Work request: A single number is the answer: how many lines of the data hold "Systems"?

Data under study:
+ + + + + + +
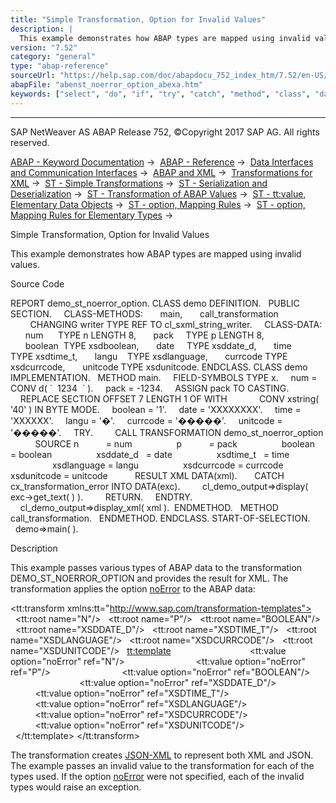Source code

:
 ```yaml
---
title: "Simple Transformation, Option for Invalid Values"
description: |
  This example demonstrates how ABAP types are mapped using invalid values. Source Code REPORT demo_st_noerror_option. CLASS demo DEFINITION. PUBLIC SECTION. CLASS-METHODS: main, call_transformation CHANGING writer TYPE REF TO cl_sxml_string_writer. CLASS-DATA: num      TYPE n LENGTH 8, pack
version: "7.52"
category: "general"
type: "abap-reference"
sourceUrl: "https://help.sap.com/doc/abapdocu_752_index_htm/7.52/en-US/abenst_noerror_option_abexa.htm"
abapFile: "abenst_noerror_option_abexa.htm"
keywords: ["select", "do", "if", "try", "catch", "method", "class", "data", "types", "abenst", "noerror", "option", "abexa"]
---
```


* * *

SAP NetWeaver AS ABAP Release 752, ©Copyright 2017 SAP AG. All rights reserved.

[ABAP - Keyword Documentation](https://help.sap.com/doc/abapdocu_752_index_htm/7.52/en-US/abenabap.htm) →  [ABAP - Reference](https://help.sap.com/doc/abapdocu_752_index_htm/7.52/en-US/abenabap_reference.htm) →  [Data Interfaces and Communication Interfaces](https://help.sap.com/doc/abapdocu_752_index_htm/7.52/en-US/abenabap_data_communication.htm) →  [ABAP and XML](https://help.sap.com/doc/abapdocu_752_index_htm/7.52/en-US/abenabap_xml.htm) →  [Transformations for XML](https://help.sap.com/doc/abapdocu_752_index_htm/7.52/en-US/abenabap_xml_trafos.htm) →  [ST - Simple Transformations](https://help.sap.com/doc/abapdocu_752_index_htm/7.52/en-US/abenabap_st.htm) →  [ST - Serialization and Deserialization](https://help.sap.com/doc/abapdocu_752_index_htm/7.52/en-US/abenst_serial_deserial.htm) →  [ST - Transformation of ABAP Values](https://help.sap.com/doc/abapdocu_752_index_htm/7.52/en-US/abenst_abap_values.htm) →  [ST - tt:value, Elementary Data Objects](https://help.sap.com/doc/abapdocu_752_index_htm/7.52/en-US/abenst_tt_value_elementary.htm) →  [ST - option, Mapping Rules](https://help.sap.com/doc/abapdocu_752_index_htm/7.52/en-US/abenst_option.htm) →  [ST - option, Mapping Rules for Elementary Types](https://help.sap.com/doc/abapdocu_752_index_htm/7.52/en-US/abenst_option_format.htm) → 

Simple Transformation, Option for Invalid Values

This example demonstrates how ABAP types are mapped using invalid values.

Source Code

REPORT demo\_st\_noerror\_option.
CLASS demo DEFINITION.
  PUBLIC SECTION.
    CLASS-METHODS:
      main,
      call\_transformation
        CHANGING writer TYPE REF TO cl\_sxml\_string\_writer.
    CLASS-DATA:
      num      TYPE n LENGTH 8,
      pack     TYPE p LENGTH 8,
      boolean  TYPE xsdboolean,
      date     TYPE xsddate\_d,
      time     TYPE xsdtime\_t,
      langu    TYPE xsdlanguage,
      currcode TYPE xsdcurrcode,
      unitcode TYPE xsdunitcode.
ENDCLASS.
CLASS demo IMPLEMENTATION.
  METHOD main.
    FIELD-SYMBOLS <hex> TYPE x.
    num = CONV d( \`  1234  \` ).
    pack = -1234.
    ASSIGN pack TO <hex> CASTING.
    REPLACE SECTION OFFSET 7 LENGTH 1 OF <hex> WITH
            CONV xstring( '40' ) IN BYTE MODE.
    boolean = '1'.
    date = 'XXXXXXXX'.
    time = 'XXXXXX'.
    langu = '�'.
    currcode = '�����'.
    unitcode = '�����'.
    TRY.
        CALL TRANSFORMATION demo\_st\_noerror\_option
          SOURCE n           = num
                 p           = pack
                 boolean     = boolean
                 xsddate\_d   = date
                 xsdtime\_t   = time
                 xsdlanguage = langu
                 xsdcurrcode = currcode
                 xsdunitcode = unitcode
          RESULT XML DATA(xml).
      CATCH cx\_transformation\_error INTO DATA(exc).
        cl\_demo\_output=>display( exc->get\_text( ) ).
        RETURN.
    ENDTRY.
    cl\_demo\_output=>display\_xml( xml ).  ENDMETHOD.
  METHOD call\_transformation.
  ENDMETHOD.
ENDCLASS.
START-OF-SELECTION.
  demo=>main( ).

Description

This example passes various types of ABAP data to the transformation DEMO\_ST\_NOERROR\_OPTION and provides the result for XML. The transformation applies the option [noError](https://help.sap.com/doc/abapdocu_752_index_htm/7.52/en-US/abenst_option_format.htm) to the ABAP data:

<?sap.transform simple?>
<tt:transform xmlns:tt="http://www.sap.com/transformation-templates">
  <tt:root name="N"/>
  <tt:root name="P"/>
  <tt:root name="BOOLEAN"/>
  <tt:root name="XSDDATE\_D"/>
  <tt:root name="XSDTIME\_T"/>
  <tt:root name="XSDLANGUAGE"/>
  <tt:root name="XSDCURRCODE"/>
  <tt:root name="XSDUNITCODE"/>
  <tt:template>
    <array>
      <object>
        <str name="n">
          <tt:value option="noError" ref="N"/>
        </str>
        <str name="p">
          <tt:value option="noError" ref="P"/>
        </str>
        <bool name="boolean">
          <tt:value option="noError" ref="BOOLEAN"/>
        </bool>
        <str name="xsddate\_d">
          <tt:value option="noError" ref="XSDDATE\_D"/>
        </str>
        <str name="xsdtime\_t">
          <tt:value option="noError" ref="XSDTIME\_T"/>
        </str>
        <str name="xsdlanguage">
          <tt:value option="noError" ref="XSDLANGUAGE"/>
        </str>
        <str name="xsdcurrcode">
          <tt:value option="noError" ref="XSDCURRCODE"/>
        </str>
        <str name="xsdunitcode">
          <tt:value option="noError" ref="XSDUNITCODE"/>
        </str>
      </object>
    </array>
  </tt:template>
</tt:transform>

The transformation creates [JSON-XML](https://help.sap.com/doc/abapdocu_752_index_htm/7.52/en-US/abenjson_xml_glosry.htm "Glossary Entry") to represent both XML and JSON. The example passes an invalid value to the transformation for each of the types used. If the option [noError](https://help.sap.com/doc/abapdocu_752_index_htm/7.52/en-US/abenst_option_format.htm) were not specified, each of the invalid types would raise an exception.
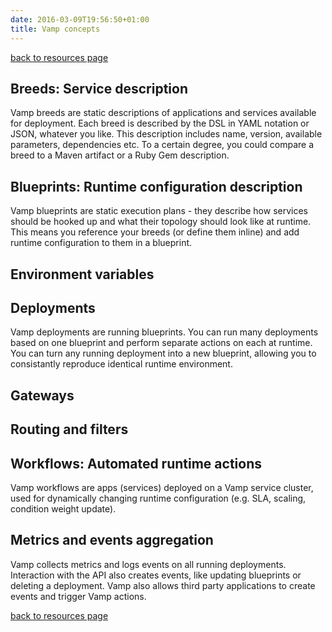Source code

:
 ```yaml
---
date: 2016-03-09T19:56:50+01:00
title: Vamp concepts
---
```


[back to resources page](/resources/)

## Breeds: Service description

Vamp breeds are static descriptions of applications and services available for deployment. Each breed is described by the DSL in YAML notation or JSON, whatever you like. This description includes name, version, available parameters, dependencies etc. To a certain degree, you could compare a breed to a Maven artifact or a Ruby Gem description.

## Blueprints: Runtime configuration description
Vamp blueprints are static execution plans - they describe how services should be hooked up and what their topology should look like at runtime. This means you reference your breeds (or define them inline) and add runtime configuration to them in a blueprint.

## Environment variables

## Deployments

Vamp deployments are running blueprints. You can run many deployments based on one blueprint and perform separate actions on each at runtime. You can turn any running deployment into a new blueprint, allowing you to consistantly reproduce identical runtime environment. 

## Gateways

## Routing and filters

## Workflows: Automated runtime actions

Vamp workflows are apps (services) deployed on a Vamp service cluster, used for dynamically changing runtime configuration (e.g. SLA, scaling, condition weight update).

## Metrics and events aggregation

Vamp collects metrics and logs events on all running deployments. Interaction with the API also creates events, like updating blueprints or deleting a deployment. Vamp also allows third party applications to create events and trigger Vamp actions.


[back to resources page](/resources/)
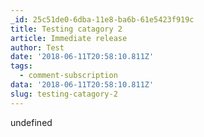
 ```yaml
---
_id: 25c51de0-6dba-11e8-ba6b-61e5423f919c
title: Testing catagory 2
article: Immediate release
author: Test
date: '2018-06-11T20:58:10.811Z'
tags:
  - comment-subscription
data: '2018-06-11T20:58:10.811Z'
slug: testing-catagory-2
---
```

undefined
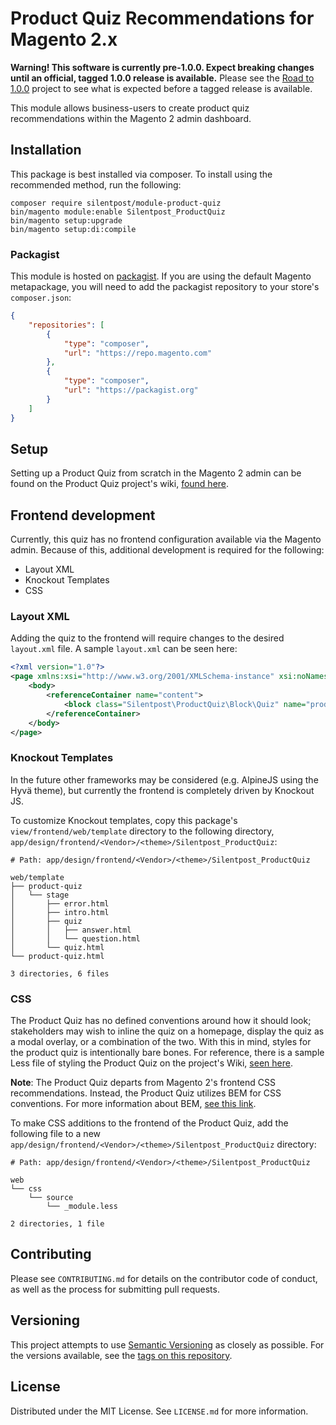 # Product Quiz Recommendations for Magento 2.x

**Warning! This software is currently pre-1.0.0. Expect breaking changes until an official, tagged 1.0.0 release is 
available.** Please see the [Road to 1.0.0][roadmap] project to see what is expected before a tagged release is 
available.

[roadmap]: https://github.com/dstrunk/product-quiz/projects/1

This module allows business-users to create product quiz recommendations within the Magento 2 admin dashboard.

## Installation

This package is best installed via composer. To install using the recommended method, run the following:

```shell
composer require silentpost/module-product-quiz
bin/magento module:enable Silentpost_ProductQuiz
bin/magento setup:upgrade
bin/magento setup:di:compile
```

### Packagist

This module is hosted on [packagist][packagist]. If you are using the default Magento metapackage, you will need to 
add the packagist repository to your store's `composer.json`:

```json
{
    "repositories": [
        {
            "type": "composer",
            "url": "https://repo.magento.com"
        },
        {
            "type": "composer",
            "url": "https://packagist.org"
        }
    ]
}
```

[packagist]: https://packagist.org/

## Setup

Setting up a Product Quiz from scratch in the Magento 2 admin can be found on the Product Quiz project's wiki, [found 
here][product-quiz-wiki].

[product-quiz-wiki]: https://github.com/dstrunk/product-quiz/wiki

## Frontend development

Currently, this quiz has no frontend configuration available via the Magento admin. Because of this, additional
development is required for the following:

  - Layout XML
  - Knockout Templates
  - CSS

### Layout XML

Adding the quiz to the frontend will require changes to the desired `layout.xml` file. A sample `layout.xml` can be seen
here:

```xml
<?xml version="1.0"?>
<page xmlns:xsi="http://www.w3.org/2001/XMLSchema-instance" xsi:noNamespaceSchemaLocation="urn:magento:framework:View/Layout/etc/page_configuration.xsd">
    <body>
        <referenceContainer name="content">
            <block class="Silentpost\ProductQuiz\Block\Quiz" name="product-quiz" as="product-quiz" before="-" template="Silentpost_ProductQuiz::product-quiz.phtml" />
        </referenceContainer>
    </body>
</page>
```

### Knockout Templates

In the future other frameworks may be considered (e.g. AlpineJS using the Hyvä theme), but currently the frontend 
is completely driven by Knockout JS.

To customize Knockout templates, copy this package's `view/frontend/web/template` directory to the following directory,
`app/design/frontend/<Vendor>/<theme>/Silentpost_ProductQuiz`:

```shell
# Path: app/design/frontend/<Vendor>/<theme>/Silentpost_ProductQuiz 

web/template
├── product-quiz
│   └── stage
│       ├── error.html
│       ├── intro.html
│       ├── quiz
│       │   ├── answer.html
│       │   └── question.html
│       └── quiz.html
└── product-quiz.html

3 directories, 6 files
```

### CSS

The Product Quiz has no defined conventions around how it should look; stakeholders may wish to inline the quiz on a
homepage, display the quiz as a modal overlay, or a combination of the two. With this in mind, styles for the product
quiz is intentionally bare bones. For reference, there is a sample Less file of styling the Product Quiz on the
project's Wiki, [seen here][product-quiz-wiki].

**Note**: The Product Quiz departs from Magento 2's frontend CSS recommendations. Instead, the Product Quiz utilizes BEM
for CSS conventions. For more information about BEM, [see this link][bem].

To make CSS additions to the frontend of the Product Quiz, add the following file to a new 
`app/design/frontend/<Vendor>/<theme>/Silentpost_ProductQuiz` directory:

```shell
# Path: app/design/frontend/<Vendor>/<theme>/Silentpost_ProductQuiz 

web
└── css
    └── source
        └── _module.less

2 directories, 1 file
```

[bem]: http://getbem.com/

## Contributing

Please see `CONTRIBUTING.md` for details on the contributor code of conduct, as well as the process for submitting 
pull requests.

## Versioning

This project attempts to use [Semantic Versioning][semver] as closely as possible. For the versions available, see 
the [tags on this repository][tags].

[semver]: https://semver.org/
[tags]: https://github.com/dstrunk/Product-Quiz/tags

## License

Distributed under the MIT License. See `LICENSE.md` for more information.
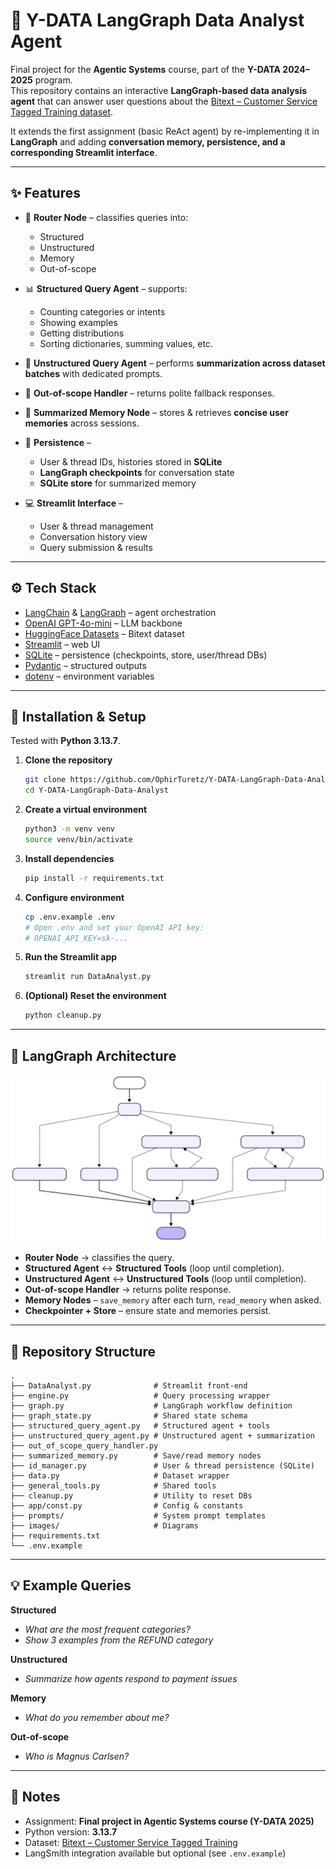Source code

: # 🤖 Y-DATA LangGraph Data Analyst Agent

Final project for the **Agentic Systems** course, part of the **Y-DATA 2024–2025** program.  
This repository contains an interactive **LangGraph-based data analysis agent** that can answer user questions about the [Bitext – Customer Service Tagged Training dataset](https://huggingface.co/datasets/bitext/Bitext-customer-support-llm-chatbot-training-dataset).  

It extends the first assignment (basic ReAct agent) by re-implementing it in **LangGraph** and adding **conversation memory, persistence, and a corresponding Streamlit interface**.

---

## ✨ Features

- 🧭 **Router Node** – classifies queries into:  
  - Structured  
  - Unstructured  
  - Memory  
  - Out-of-scope

- 📊 **Structured Query Agent** – supports:  
  - Counting categories or intents  
  - Showing examples  
  - Getting distributions  
  - Sorting dictionaries, summing values, etc.

- 📝 **Unstructured Query Agent** – performs **summarization across dataset batches** with dedicated prompts.

- 🚫 **Out-of-scope Handler** – returns polite fallback responses.

- 🧠 **Summarized Memory Node** – stores & retrieves **concise user memories** across sessions.

- 💾 **Persistence** –  
  - User & thread IDs, histories stored in **SQLite**  
  - **LangGraph checkpoints** for conversation state  
  - **SQLite store** for summarized memory

- 💻 **Streamlit Interface** –  
  - User & thread management  
  - Conversation history view  
  - Query submission & results

---

## ⚙️ Tech Stack

- [LangChain](https://python.langchain.com/) & [LangGraph](https://langchain-ai.github.io/langgraph/) – agent orchestration  
- [OpenAI GPT-4o-mini](https://platform.openai.com/) – LLM backbone  
- [HuggingFace Datasets](https://huggingface.co/docs/datasets/) – Bitext dataset  
- [Streamlit](https://streamlit.io/) – web UI  
- [SQLite](https://www.sqlite.org/) – persistence (checkpoints, store, user/thread DBs)  
- [Pydantic](https://docs.pydantic.dev/) – structured outputs  
- [dotenv](https://pypi.org/project/python-dotenv/) – environment variables

---

## 🚀 Installation & Setup

Tested with **Python 3.13.7**.

1. **Clone the repository**
   ```bash
   git clone https://github.com/OphirTuretz/Y-DATA-LangGraph-Data-Analyst.git
   cd Y-DATA-LangGraph-Data-Analyst
   ```

2. **Create a virtual environment**
   ```bash
   python3 -m venv venv
   source venv/bin/activate
   ```

3. **Install dependencies**
   ```bash
   pip install -r requirements.txt
   ```

4. **Configure environment**
   ```bash
   cp .env.example .env
   # Open .env and set your OpenAI API key:
   # OPENAI_API_KEY=sk-...
   ```

5. **Run the Streamlit app**
   ```bash
   streamlit run DataAnalyst.py
   ```

6. **(Optional) Reset the environment**
   ```bash
   python cleanup.py
   ```

---

## 🧠 LangGraph Architecture

<p align="center">
  <img src="images/graph_viz.svg" alt="LangGraph workflow diagram" />
</p>

- **Router Node** → classifies the query.  
- **Structured Agent** ↔ **Structured Tools** (loop until completion).  
- **Unstructured Agent** ↔ **Unstructured Tools** (loop until completion).  
- **Out-of-scope Handler** → returns polite response.  
- **Memory Nodes** – `save_memory` after each turn, `read_memory` when asked.  
- **Checkpointer + Store** – ensure state and memories persist.  

---

## 📂 Repository Structure

```
.
├── DataAnalyst.py              # Streamlit front-end
├── engine.py                   # Query processing wrapper
├── graph.py                    # LangGraph workflow definition
├── graph_state.py              # Shared state schema
├── structured_query_agent.py   # Structured agent + tools
├── unstructured_query_agent.py # Unstructured agent + summarization
├── out_of_scope_query_handler.py
├── summarized_memory.py        # Save/read memory nodes
├── id_manager.py               # User & thread persistence (SQLite)
├── data.py                     # Dataset wrapper
├── general_tools.py            # Shared tools
├── cleanup.py                  # Utility to reset DBs
├── app/const.py                # Config & constants
├── prompts/                    # System prompt templates
├── images/                     # Diagrams
├── requirements.txt
└── .env.example
```

---

## 💡 Example Queries

**Structured**
- *What are the most frequent categories?*  
- *Show 3 examples from the REFUND category*  

**Unstructured**
- *Summarize how agents respond to payment issues*  

**Memory**
- *What do you remember about me?*  

**Out-of-scope**
- *Who is Magnus Carlsen?*  

---

## 📖 Notes

- Assignment: **Final project in Agentic Systems course (Y-DATA 2025)**  
- Python version: **3.13.7**  
- Dataset: [Bitext – Customer Service Tagged Training](https://huggingface.co/datasets/bitext/Bitext-customer-support-llm-chatbot-training-dataset)  
- LangSmith integration available but optional (see `.env.example`)  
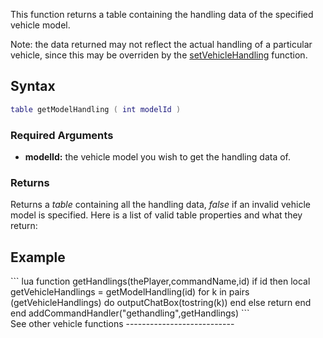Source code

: This function returns a table containing the handling data of the specified vehicle model.

Note: the data returned may not reflect the actual handling of a particular vehicle, since this may be overriden by the [setVehicleHandling](/setVehicleHandling.md "wikilink") function.

Syntax
------

``` lua
table getModelHandling ( int modelId ) 
```

### Required Arguments

-   **modelId:** the vehicle model you wish to get the handling data of.

### Returns

Returns a *table* containing all the handling data, *false* if an invalid vehicle model is specified. Here is a list of valid table properties and what they return:

Example
-------

<section name="Server" class="server" show="true">
``` lua
function getHandlings(thePlayer,commandName,id) 
   if id then
     local getVehicleHandlings = getModelHandling(id) 
        for k in pairs (getVehicleHandlings) do 
           outputChatBox(tostring(k)) 
        end
   else return end 
end
addCommandHandler("gethandling",getHandlings)
```

</section>
See other vehicle functions
---------------------------
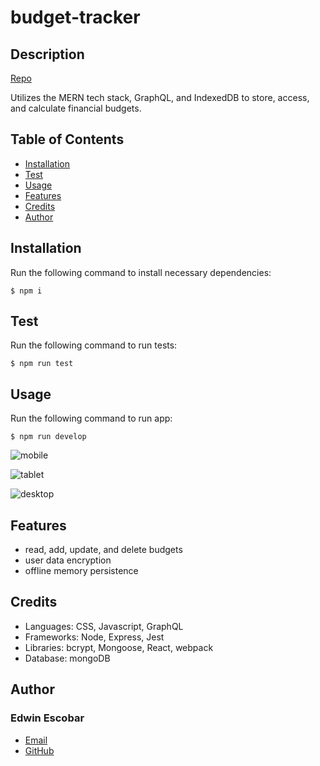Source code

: # budget-tracker

## Description
[Repo](https://github.com/escowin/budget-tracker) 

Utilizes the MERN tech stack, GraphQL, and IndexedDB to store, access, and calculate financial budgets.

## Table of Contents
- [Installation](#installation)
- [Test](#test)
- [Usage](#usage)
- [Features](#features)
- [Credits](#credits)
- [Author](#author)

## Installation
Run the following command to install necessary dependencies:
```
$ npm i
```

## Test
Run the following command to run tests:
```
$ npm run test
```

## Usage
Run the following command to run app:
```
$ npm run develop
```

![mobile](./assets/img/budget-tracker-sm.jpg)

![tablet](./assets/img/budget-tracker-md.jpg)

![desktop](./assets/img/budget-tracker-lg.jpg)

## Features
- read, add, update, and delete budgets
- user data encryption
- offline memory persistence

## Credits
- Languages: CSS, Javascript, GraphQL
- Frameworks: Node, Express, Jest
- Libraries: bcrypt, Mongoose, React, webpack
- Database: mongoDB

## Author
### Edwin Escobar
- [Email](mailto:edwin@escowinart.com)
- [GitHub](https://github.com/escowin)
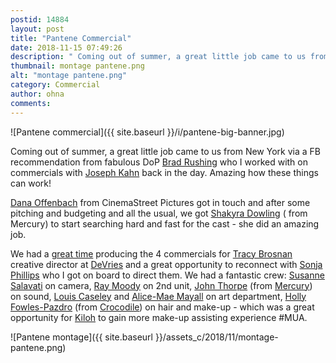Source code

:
 ```yaml
---
postid: 14884
layout: post
title: "Pantene Commercial"
date: 2018-11-15 07:49:26
description: " Coming out of summer, a great little job came to us from New York via a FB recommendation from fabulous DoP Brad Rushing who I worked with on commercials with Joseph Kahn back in the day. Amazing how these&#8230;"
thumbnail: montage pantene.png
alt: "montage pantene.png"
category: Commercial
author: ohna
comments:
---
```


<span class="fullwidth">
![Pantene commercial]({{ site.baseurl }}/i/pantene-big-banner.jpg)
</span>

Coming out of summer, a great little job came to us from New York via a FB recommendation from fabulous DoP <a href="http://www.bradrushing.com/">Brad Rushing</a> who I worked with on commercials with <a href="http://www.josephkahn.com">Joseph Kahn</a> back in the day. Amazing how these things can work!

<a href="http://cinemastreet.net/about-us/">Dana Offenbach</a> from CinemaStreet Pictures got in touch and after some pitching and budgeting and all the usual, we got <a href="http://www.shakyradowlingcasting.com/">Shakyra Dowling</a> ( from Mercury) to start searching hard and fast for the cast - she did an amazing job.

We had a <a href="https://www.facebook.com/pg/LTLFilmstars/photos/?ref=page_internal">great time</a> producing the 4 commercials for <a href="http://www.tracybrosnan.com/n">Tracy Brosnan</a> creative director at <a href="http://www.devriesglobal.com/en-gb/node/9">DeVries</a> and a great opportunity to reconnect with <a href="https://www.sonjaphillips.co.uk/WORK-1">Sonja Phillips</a> who I got on board to direct them. We had a fantastic crew: <a href="http://www.susannesalavati.com/">Susanne Salavati</a> on camera, <a href="https://www.prettydata.co.uk/">Ray Moody</a> on 2nd unit,  <a href="https://www.imdb.com/name/nm4469860/">John Thorpe</a> (from <a href="https://www.instagram.com/mercuryshortfilm/?hl=en">Mercury</a>) on sound, <a href="https://www.instagram.com/louiscaseley/">Louis Caseley</a> and <a href="https://www.alicemaemayall.co.uk/">Alice-Mae Mayall</a> on art department, <a href="https://www.instagram.com/hollyfpee/?hl=en">Holly Fowles-Pazdro</a> (from <a href="https://www.facebook.com/life2livefilmscrocodile/">Crocodile</a>) on hair and make-up - which was a great opportunity for <a href="https://www.instagram.com/kilohfalbyclark/">Kiloh</a> to gain more make-up assisting experience #MUA.

![Pantene montage]({{ site.baseurl }}/assets_c/2018/11/montage-pantene.png)
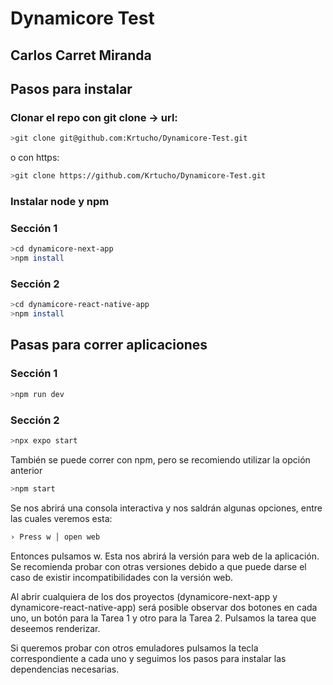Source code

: # Dynamicore Test

## Carlos Carret Miranda

## Pasos para instalar
### Clonar el repo con git clone -> url: 
```bash
>git clone git@github.com:Krtucho/Dynamicore-Test.git
```
o con https:
```bash
>git clone https://github.com/Krtucho/Dynamicore-Test.git
```
### Instalar node y npm

### Sección 1
```bash
>cd dynamicore-next-app
>npm install
```

### Sección 2
```bash
>cd dynamicore-react-native-app
>npm install
```

## Pasas para correr aplicaciones

### Sección 1
```bash
>npm run dev
```

### Sección 2
```bash
>npx expo start
```

También se puede correr con npm, pero se recomiendo utilizar la opción anterior
```bash
>npm start
```
Se nos abrirá una consola interactiva y nos saldrán algunas opciones, entre las cuales veremos esta: 

```bash
› Press w │ open web
```

Entonces pulsamos w. Esta nos abrirá la versión para web de la aplicación. Se recomienda probar con otras versiones debido a que puede darse el caso de existir incompatibilidades con la versión web.

Al abrir cualquiera de los dos proyectos (dynamicore-next-app y dynamicore-react-native-app) será posible observar dos botones en cada uno, un botón para la Tarea 1 y otro para la Tarea 2. Pulsamos la tarea que deseemos renderizar.

Si queremos probar con otros emuladores pulsamos la tecla correspondiente a cada uno y seguimos los pasos para instalar las dependencias necesarias.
+ + + + + + +
Answer section: 2